Given data Block Start

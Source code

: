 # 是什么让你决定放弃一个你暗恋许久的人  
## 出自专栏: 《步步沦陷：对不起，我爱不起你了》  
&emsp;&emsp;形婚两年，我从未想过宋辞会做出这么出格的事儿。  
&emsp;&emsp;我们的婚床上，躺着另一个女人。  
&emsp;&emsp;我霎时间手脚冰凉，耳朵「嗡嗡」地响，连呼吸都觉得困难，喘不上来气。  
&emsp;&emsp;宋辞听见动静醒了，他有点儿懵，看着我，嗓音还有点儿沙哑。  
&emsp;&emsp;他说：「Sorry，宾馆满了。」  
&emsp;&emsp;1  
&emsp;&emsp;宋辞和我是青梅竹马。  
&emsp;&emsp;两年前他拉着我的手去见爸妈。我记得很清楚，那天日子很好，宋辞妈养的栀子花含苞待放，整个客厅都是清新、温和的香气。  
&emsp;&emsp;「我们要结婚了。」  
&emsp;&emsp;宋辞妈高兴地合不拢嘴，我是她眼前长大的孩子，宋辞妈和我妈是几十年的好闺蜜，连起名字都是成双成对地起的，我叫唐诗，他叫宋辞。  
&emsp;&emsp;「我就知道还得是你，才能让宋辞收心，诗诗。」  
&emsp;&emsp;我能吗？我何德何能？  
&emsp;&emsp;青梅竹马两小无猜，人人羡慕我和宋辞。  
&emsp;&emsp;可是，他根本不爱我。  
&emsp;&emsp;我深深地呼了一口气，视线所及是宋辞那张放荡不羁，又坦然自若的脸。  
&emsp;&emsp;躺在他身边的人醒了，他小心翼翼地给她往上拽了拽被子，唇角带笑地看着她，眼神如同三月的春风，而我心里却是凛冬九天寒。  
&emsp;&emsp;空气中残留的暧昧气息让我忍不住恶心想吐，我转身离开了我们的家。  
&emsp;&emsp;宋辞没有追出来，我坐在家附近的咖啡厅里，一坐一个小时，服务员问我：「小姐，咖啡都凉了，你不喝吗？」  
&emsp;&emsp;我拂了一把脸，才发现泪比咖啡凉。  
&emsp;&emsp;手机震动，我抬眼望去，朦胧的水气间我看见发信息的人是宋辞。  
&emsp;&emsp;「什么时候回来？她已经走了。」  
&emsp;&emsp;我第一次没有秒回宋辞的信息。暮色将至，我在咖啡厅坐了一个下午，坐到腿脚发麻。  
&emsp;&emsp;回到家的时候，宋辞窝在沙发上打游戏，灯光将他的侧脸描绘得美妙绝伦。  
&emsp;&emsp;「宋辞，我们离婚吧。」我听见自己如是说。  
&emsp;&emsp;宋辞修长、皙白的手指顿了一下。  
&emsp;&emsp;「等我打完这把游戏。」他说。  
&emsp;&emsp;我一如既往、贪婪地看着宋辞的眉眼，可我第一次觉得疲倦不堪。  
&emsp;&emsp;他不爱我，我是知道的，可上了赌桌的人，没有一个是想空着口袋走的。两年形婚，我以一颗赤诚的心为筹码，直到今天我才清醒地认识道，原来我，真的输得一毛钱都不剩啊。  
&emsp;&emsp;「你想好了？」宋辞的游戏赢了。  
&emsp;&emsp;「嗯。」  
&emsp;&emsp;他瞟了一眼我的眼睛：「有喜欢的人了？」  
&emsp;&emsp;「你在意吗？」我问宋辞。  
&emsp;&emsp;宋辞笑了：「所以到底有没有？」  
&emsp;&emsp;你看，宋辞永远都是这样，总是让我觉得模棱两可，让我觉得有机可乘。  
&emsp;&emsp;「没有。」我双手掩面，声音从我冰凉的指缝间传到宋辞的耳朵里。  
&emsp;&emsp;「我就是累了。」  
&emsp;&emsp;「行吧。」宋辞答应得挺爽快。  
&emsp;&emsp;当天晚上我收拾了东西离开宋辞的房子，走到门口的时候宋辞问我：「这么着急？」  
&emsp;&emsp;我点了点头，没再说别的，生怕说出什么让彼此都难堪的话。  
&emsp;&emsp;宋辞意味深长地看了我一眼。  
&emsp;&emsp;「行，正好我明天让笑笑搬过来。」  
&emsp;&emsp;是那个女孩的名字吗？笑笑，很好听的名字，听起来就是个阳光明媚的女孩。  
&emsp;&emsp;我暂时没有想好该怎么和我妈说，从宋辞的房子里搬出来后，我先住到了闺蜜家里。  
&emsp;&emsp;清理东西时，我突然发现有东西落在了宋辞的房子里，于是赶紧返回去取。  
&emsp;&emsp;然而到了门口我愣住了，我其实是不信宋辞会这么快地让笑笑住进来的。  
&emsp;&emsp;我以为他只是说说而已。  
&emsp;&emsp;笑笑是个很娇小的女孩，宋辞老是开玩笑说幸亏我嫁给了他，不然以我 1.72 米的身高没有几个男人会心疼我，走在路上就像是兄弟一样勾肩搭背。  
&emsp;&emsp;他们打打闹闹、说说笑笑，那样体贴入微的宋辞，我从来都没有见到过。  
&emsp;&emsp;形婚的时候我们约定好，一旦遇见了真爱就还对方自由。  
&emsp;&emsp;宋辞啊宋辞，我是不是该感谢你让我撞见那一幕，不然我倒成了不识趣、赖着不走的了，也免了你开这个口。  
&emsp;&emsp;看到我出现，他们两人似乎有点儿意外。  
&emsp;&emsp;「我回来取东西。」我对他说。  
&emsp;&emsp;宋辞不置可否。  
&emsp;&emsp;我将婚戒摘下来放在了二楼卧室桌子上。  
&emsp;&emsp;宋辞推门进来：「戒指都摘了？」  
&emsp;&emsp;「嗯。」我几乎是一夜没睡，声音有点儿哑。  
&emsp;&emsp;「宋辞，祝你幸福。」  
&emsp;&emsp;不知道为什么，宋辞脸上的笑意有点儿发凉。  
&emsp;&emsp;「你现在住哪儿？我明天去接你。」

Given data Block End

Whatever the entries above contain, reproduce all of them exactly.

Source code

: # 是什么让你决定放弃一个你暗恋许久的人  
## 出自专栏: 《步步沦陷：对不起，我爱不起你了》  
&emsp;&emsp;形婚两年，我从未想过宋辞会做出这么出格的事儿。  
&emsp;&emsp;我们的婚床上，躺着另一个女人。  
&emsp;&emsp;我霎时间手脚冰凉，耳朵「嗡嗡」地响，连呼吸都觉得困难，喘不上来气。  
&emsp;&emsp;宋辞听见动静醒了，他有点儿懵，看着我，嗓音还有点儿沙哑。  
&emsp;&emsp;他说：「Sorry，宾馆满了。」  
&emsp;&emsp;1  
&emsp;&emsp;宋辞和我是青梅竹马。  
&emsp;&emsp;两年前他拉着我的手去见爸妈。我记得很清楚，那天日子很好，宋辞妈养的栀子花含苞待放，整个客厅都是清新、温和的香气。  
&emsp;&emsp;「我们要结婚了。」  
&emsp;&emsp;宋辞妈高兴地合不拢嘴，我是她眼前长大的孩子，宋辞妈和我妈是几十年的好闺蜜，连起名字都是成双成对地起的，我叫唐诗，他叫宋辞。  
&emsp;&emsp;「我就知道还得是你，才能让宋辞收心，诗诗。」  
&emsp;&emsp;我能吗？我何德何能？  
&emsp;&emsp;青梅竹马两小无猜，人人羡慕我和宋辞。  
&emsp;&emsp;可是，他根本不爱我。  
&emsp;&emsp;我深深地呼了一口气，视线所及是宋辞那张放荡不羁，又坦然自若的脸。  
&emsp;&emsp;躺在他身边的人醒了，他小心翼翼地给她往上拽了拽被子，唇角带笑地看着她，眼神如同三月的春风，而我心里却是凛冬九天寒。  
&emsp;&emsp;空气中残留的暧昧气息让我忍不住恶心想吐，我转身离开了我们的家。  
&emsp;&emsp;宋辞没有追出来，我坐在家附近的咖啡厅里，一坐一个小时，服务员问我：「小姐，咖啡都凉了，你不喝吗？」  
&emsp;&emsp;我拂了一把脸，才发现泪比咖啡凉。  
&emsp;&emsp;手机震动，我抬眼望去，朦胧的水气间我看见发信息的人是宋辞。  
&emsp;&emsp;「什么时候回来？她已经走了。」  
&emsp;&emsp;我第一次没有秒回宋辞的信息。暮色将至，我在咖啡厅坐了一个下午，坐到腿脚发麻。  
&emsp;&emsp;回到家的时候，宋辞窝在沙发上打游戏，灯光将他的侧脸描绘得美妙绝伦。  
&emsp;&emsp;「宋辞，我们离婚吧。」我听见自己如是说。  
&emsp;&emsp;宋辞修长、皙白的手指顿了一下。  
&emsp;&emsp;「等我打完这把游戏。」他说。  
&emsp;&emsp;我一如既往、贪婪地看着宋辞的眉眼，可我第一次觉得疲倦不堪。  
&emsp;&emsp;他不爱我，我是知道的，可上了赌桌的人，没有一个是想空着口袋走的。两年形婚，我以一颗赤诚的心为筹码，直到今天我才清醒地认识道，原来我，真的输得一毛钱都不剩啊。  
&emsp;&emsp;「你想好了？」宋辞的游戏赢了。  
&emsp;&emsp;「嗯。」  
&emsp;&emsp;他瞟了一眼我的眼睛：「有喜欢的人了？」  
&emsp;&emsp;「你在意吗？」我问宋辞。  
&emsp;&emsp;宋辞笑了：「所以到底有没有？」  
&emsp;&emsp;你看，宋辞永远都是这样，总是让我觉得模棱两可，让我觉得有机可乘。  
&emsp;&emsp;「没有。」我双手掩面，声音从我冰凉的指缝间传到宋辞的耳朵里。  
&emsp;&emsp;「我就是累了。」  
&emsp;&emsp;「行吧。」宋辞答应得挺爽快。  
&emsp;&emsp;当天晚上我收拾了东西离开宋辞的房子，走到门口的时候宋辞问我：「这么着急？」  
&emsp;&emsp;我点了点头，没再说别的，生怕说出什么让彼此都难堪的话。  
&emsp;&emsp;宋辞意味深长地看了我一眼。  
&emsp;&emsp;「行，正好我明天让笑笑搬过来。」  
&emsp;&emsp;是那个女孩的名字吗？笑笑，很好听的名字，听起来就是个阳光明媚的女孩。  
&emsp;&emsp;我暂时没有想好该怎么和我妈说，从宋辞的房子里搬出来后，我先住到了闺蜜家里。  
&emsp;&emsp;清理东西时，我突然发现有东西落在了宋辞的房子里，于是赶紧返回去取。  
&emsp;&emsp;然而到了门口我愣住了，我其实是不信宋辞会这么快地让笑笑住进来的。  
&emsp;&emsp;我以为他只是说说而已。  
&emsp;&emsp;笑笑是个很娇小的女孩，宋辞老是开玩笑说幸亏我嫁给了他，不然以我 1.72 米的身高没有几个男人会心疼我，走在路上就像是兄弟一样勾肩搭背。  
&emsp;&emsp;他们打打闹闹、说说笑笑，那样体贴入微的宋辞，我从来都没有见到过。  
&emsp;&emsp;形婚的时候我们约定好，一旦遇见了真爱就还对方自由。  
&emsp;&emsp;宋辞啊宋辞，我是不是该感谢你让我撞见那一幕，不然我倒成了不识趣、赖着不走的了，也免了你开这个口。  
&emsp;&emsp;看到我出现，他们两人似乎有点儿意外。  
&emsp;&emsp;「我回来取东西。」我对他说。  
&emsp;&emsp;宋辞不置可否。  
&emsp;&emsp;我将婚戒摘下来放在了二楼卧室桌子上。  
&emsp;&emsp;宋辞推门进来：「戒指都摘了？」  
&emsp;&emsp;「嗯。」我几乎是一夜没睡，声音有点儿哑。  
&emsp;&emsp;「宋辞，祝你幸福。」  
&emsp;&emsp;不知道为什么，宋辞脸上的笑意有点儿发凉。  
&emsp;&emsp;「你现在住哪儿？我明天去接你。」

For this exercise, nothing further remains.